Mary pushes Marvin’s fur out of her face and points a long finger at the boy from Venus. “You are not a callowhale.”
“Oh, well done, darling!” cries Madame Mortimer.
“Should I be?” Anchises quirks his eyebrow knowingly.
“Well, it stands to reason, doesn’t it? If that little hickey on your hand is a baby callowhale, and all this happened because they came looking for their wee one, shouldn’t you look a smidge more like Mrs Cousteau over there and a skosh less like Percy’s next leading man? No offense, Calliope.”
“None taken, I’m sure.” The Carefree Callowhale glowers.
“What’s your objection, Marvin?” Anchises inquires.
“Oh, I didn’t have one.” The mongoose giggles. “I just wanted to be one of the gang!”

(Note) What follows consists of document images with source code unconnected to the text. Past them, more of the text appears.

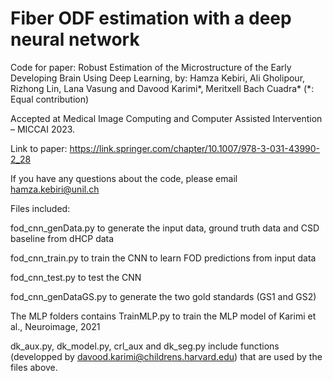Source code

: # Fiber ODF estimation with a deep neural network

Code for paper: Robust Estimation of the Microstructure of the Early Developing Brain Using Deep Learning, by: Hamza Kebiri, Ali Gholipour, Rizhong Lin, Lana Vasung and Davood Karimi*, Meritxell Bach Cuadra* (*: Equal contribution)



Accepted at Medical Image Computing and Computer Assisted Intervention – MICCAI 2023.

Link to paper: https://link.springer.com/chapter/10.1007/978-3-031-43990-2_28

If you have any questions about the code, please email hamza.kebiri@unil.ch

Files included:

fod_cnn_genData.py to generate the input data, ground truth data and CSD baseline from dHCP data

fod_cnn_train.py to train the CNN to learn FOD predictions from input data

fod_cnn_test.py to test the CNN

fod_cnn_genDataGS.py to generate the two gold standards (GS1 and GS2)

The MLP folders contains TrainMLP.py to train the MLP model of Karimi et al., Neuroimage, 2021

dk_aux.py, dk_model.py, crl_aux and dk_seg.py include functions (developped by davood.karimi@childrens.harvard.edu) that are used by the files above.
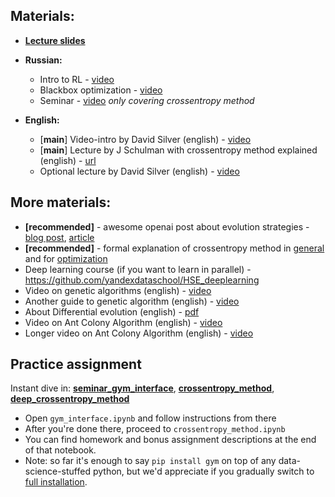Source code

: ## Materials:
* [__Lecture slides__](https://yadi.sk/i/-EUHXUXOTC5t9Q)
* __Russian:__
  * Intro to RL - [video](https://yadi.sk/i/HpRw6zYv3SPmFf)
  * Blackbox optimization - [video](https://yadi.sk/i/5yf_4oGI3EDJhJ)
  * Seminar - [video](https://yadi.sk/i/gRTVCHfM3SPmHo) _only covering crossentropy method_

* __English:__
  * [__main__] Video-intro by David Silver (english) - [video](https://www.youtube.com/watch?v=2pWv7GOvuf0)
  * [__main__] Lecture by J Schulman with crossentropy method explained (english) - [url](https://www.youtube.com/watch?v=aUrX-rP_ss4&list=PLCTc_C7itk-GaAMxmlChrkPnGKtjz8hv1)
  * Optional lecture by David Silver (english) - [video](https://www.youtube.com/watch?v=lfHX2hHRMVQ)


## More materials:
* __[recommended]__ - awesome openai post about evolution strategies - [blog post](https://blog.openai.com/evolution-strategies/), [article](https://arxiv.org/abs/1703.03864)
* __[recommended]__ - formal explanation of crossentropy method in [general](https://people.smp.uq.edu.au/DirkKroese/ps/CEEncycl.pdf) and for [optimization](https://people.smp.uq.edu.au/DirkKroese/ps/CEopt.pdf)
* Deep learning course (if you want to learn in parallel) - https://github.com/yandexdataschool/HSE_deeplearning
* Video on genetic algorithms (english) - [video](https://www.youtube.com/watch?v=ejxfTy4lI6I)
* Another guide to genetic algorithm (english) - [video](https://www.youtube.com/watch?v=zwYV11a__HQ)
* About Differential evolution (english) - [pdf](http://jvanderw.une.edu.au/DE_1.pdf)
* Video on Ant Colony Algorithm (english) - [video](https://www.youtube.com/watch?v=D58nLNLkb0I)
* Longer video on Ant Colony Algorithm (english) - [video](https://www.youtube.com/watch?v=xpyKmjJuqhk)


## Practice assignment
Instant dive in: [__seminar_gym_interface__](https://colab.research.google.com/github/yandexdataschool/Practical_RL/blob/master/week01_intro/seminar_gym_interface.ipynb), [__crossentropy_method__](https://colab.research.google.com/github/yandexdataschool/Practical_RL/blob/master/week01_intro/crossentropy_method.ipynb),
[__deep_crossentropy_method__](https://colab.research.google.com/github/yandexdataschool/Practical_RL/blob/master/week01_intro/deep_crossentropy_method.ipynb)

* Open `gym_interface.ipynb` and follow instructions from there
* After you're done there, proceed to `crossentropy_method.ipynb`
* You can find homework and bonus assignment descriptions at the end of that notebook.
* Note: so far it's enough to say `pip install gym` on top of any data-science-stuffed python, but we'd appreciate if you gradually switch to [full installation](https://github.com/openai/gym#installing-everything).
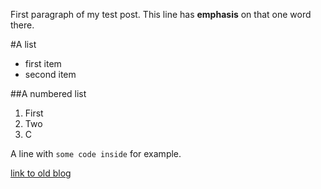 First paragraph of my test post. This line has **emphasis** on that one word there.

#A list
* first item
* second item

##A numbered list
1. First
2. Two
3. C

A line with `some code inside` for example.

[link to old blog](http://blog.timwingfield.com "Winging it")

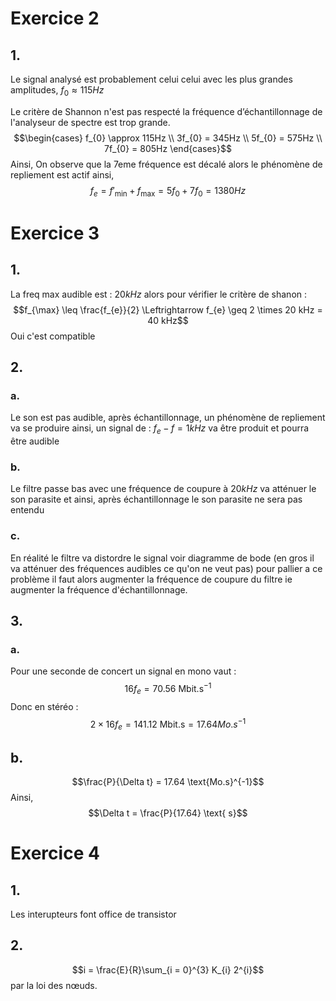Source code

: # Exercice 2
## 1.
Le signal analysé est probablement celui celui avec les plus grandes amplitudes, $f_{0} \approx 115 Hz$

Le critère de Shannon n'est pas respecté la fréquence d’échantillonnage de l'analyseur de spectre est trop grande. 
$$\begin{cases}
f_{0} \approx 115Hz \\
3f_{0} = 345Hz \\
5f_{0} = 575Hz \\
7f_{0} = 805Hz
\end{cases}$$
Ainsi, 
On observe que la 7eme fréquence est décalé alors le phénomène de repliement est actif ainsi, 
$$f_{e} = f'_{\min} + f_{\max} = 5f_{0}+7f_{0} = 1380Hz$$

# Exercice 3
## 1.
La freq max audible est : $20 kHz$ alors pour vérifier le critère de shanon : 
$$f_{\max} \leq \frac{f_{e}}{2}  \Leftrightarrow f_{e} \geq 2 \times 20 kHz = 40 kHz$$
Oui c'est compatible

## 2.
### a.
Le son est pas audible, après échantillonnage, un phénomène de repliement va se produire ainsi, un signal de : $f_{e}-f = 1kHz$ va être produit et pourra être audible

### b.
Le filtre passe bas avec une fréquence de coupure à $20kHz$ va atténuer le son parasite et ainsi, après échantillonnage le son parasite ne sera pas entendu

### c.
En réalité le filtre va distordre le signal voir diagramme de bode (en gros il va atténuer des fréquences audibles ce qu'on ne veut pas) pour pallier a ce problème il faut alors augmenter la fréquence de coupure du filtre ie augmenter la fréquence d'échantillonnage. 

## 3.
### a.
Pour une seconde de concert un signal en mono vaut : 
$$16f_{e} = 70.56 \text{ Mbit.s}^{-1}$$
Donc en stéréo : 
$$2\times 16f_{e} = 141.12 \text{ Mbit.s} = 17.64 Mo.s^{-1}$$

## b.
$$\frac{P}{\Delta t} = 17.64 \text{Mo.s}^{-1}$$
Ainsi, 
$$\Delta t = \frac{P}{17.64} \text{ s}$$

# Exercice 4
## 1.
Les interupteurs font office de transistor

## 2.
$$i = \frac{E}{R}\sum_{i = 0}^{3} K_{i} 2^{i}$$
par la loi des nœuds.
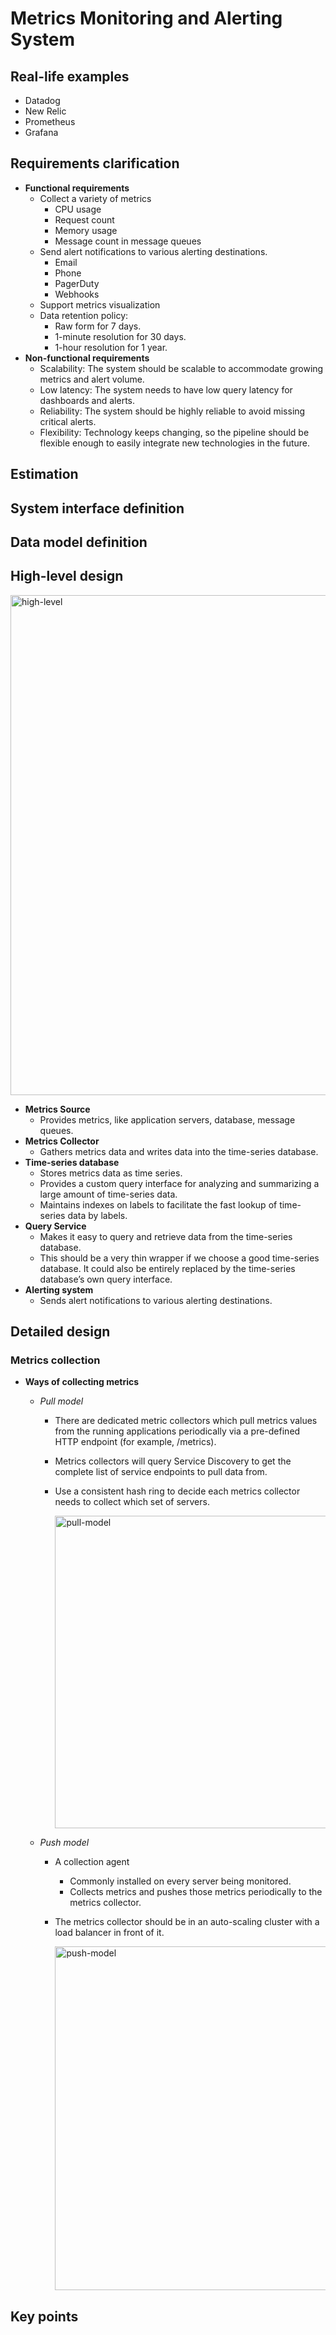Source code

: # Metrics Monitoring and Alerting System

## Real-life examples
- Datadog
- New Relic
- Prometheus
- Grafana

## Requirements clarification
- **Functional requirements**
   - Collect a variety of metrics
      - CPU usage
      - Request count
      - Memory usage
      - Message count in message queues
   - Send alert notifications to various alerting destinations.
      - Email
      - Phone
      - PagerDuty
      - Webhooks
   - Support metrics visualization
   - Data retention policy:
      - Raw form for 7 days.
      - 1-minute resolution for 30 days.
      - 1-hour resolution for 1 year.
- **Non-functional requirements**
   - Scalability: The system should be scalable to accommodate growing metrics and alert volume.
   - Low latency: The system needs to have low query latency for dashboards and alerts.
   - Reliability: The system should be highly reliable to avoid missing critical alerts.
   - Flexibility: Technology keeps changing, so the pipeline should be flexible enough to easily integrate new technologies in the future.

## Estimation

## System interface definition

## Data model definition

## High-level design
<img width="800" alt="high-level" src="https://github.com/wuyichen24/system-design-interview/assets/8989447/eb54e336-26a6-44a9-a44a-98fbbacb3885">

- **Metrics Source**
   - Provides metrics, like application servers, database, message queues.
- **Metrics Collector**
   - Gathers metrics data and writes data into the time-series database.
- **Time-series database**
   - Stores metrics data as time series.
   - Provides a custom query interface for analyzing and summarizing a large amount of time-series data.
   - Maintains indexes on labels to facilitate the fast lookup of time-series data by labels.
- **Query Service**
   - Makes it easy to query and retrieve data from the time-series database.
   - This should be a very thin wrapper if we choose a good time-series database. It could also be entirely replaced by the time-series database’s own query interface.
- **Alerting system**
   - Sends alert notifications to various alerting destinations.

## Detailed design
### Metrics collection
- **Ways of collecting metrics**
   - *Pull model*
      - There are dedicated metric collectors which pull metrics values from the running applications periodically via a pre-defined HTTP endpoint (for example, /metrics).
      - Metrics collectors will query Service Discovery to get the complete list of service endpoints to pull data from.
      - Use a consistent hash ring to decide each metrics collector needs to collect which set of servers.

        <img width="500" alt="pull-model" src="https://github.com/wuyichen24/system-design-interview/assets/8989447/0f36fe3c-8402-4b88-a8f1-3fee983780c8">
        
   - *Push model*
      - A collection agent
          - Commonly installed on every server being monitored.
          - Collects metrics and pushes those metrics periodically to the metrics collector.
      - The metrics collector should be in an auto-scaling cluster with a load balancer in front of it.
     
        <img width="550" alt="push-model" src="https://github.com/wuyichen24/system-design-interview/assets/8989447/46e8f82a-975d-4581-9b7c-f56a1742aecd">

## Key points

“You are quite right, Mary. I am not a callowhale.” Anchises begins to walk around the Myrtle Lounge. He thinks better on the move. “Indeed, that pesky detail first alerted me to the presence of a second solution to our communal puzzle. I am either thirty or forty years old, depending on whether one counts the time I spent in limbo in Adonis, and I can assure you I have suffered no ill health, no unusual physiological developments—beyond the obvious, which I will come to in a moment—and only the expected mental disturbances of any traumatized child who has lost his parents, excepting those I inflicted upon myself with a bottle or an atomizer or a film projector. There were times when I wished for all those things. I think I would have known some peace if my fingers had become gas bladders filled with milk, if my mouth had closed over with clammy flesh and I’d grown a blowhole. My life would have begun to make sense. But the truth is quite the opposite. In fact, in recent years—” Here Anchises removes his buttery leather glove and reveals his open palm like a rabbit pulled from a hat. A great gasp goes up from the crowd. The hand is healed. A rough, hardscrabble scar runs across the skin, puckered like a bullet wound. But that is all. Mariana looks down at her own hands, crawling with feathery fronds, their fiddleheads curling and uncurling. “Even this last reminder of that morning so long ago when I found that dying callowhale limb lying, so forlorn, on the beach and…” He trails off, his voice thick. “Forgive me. Even that reminder has gone. So, as they say, what gives? Thus I come to my second
solution: I am not a callowhale—but someone else in this room is!”
“Don’t look at me!” cries Mr Bergamot, retracting his tentacles into his body in terror.
“I just played one on the radio!” Violet El-Hashem holds up her hands.
“Oh, all right, it’s me.” Severin Unck grins sidelong, putting one hand on her hip.
“Hi, baby,” says Calliope, waving her blue fin.
“Hi, Mama.” Severin wiggles her fingers.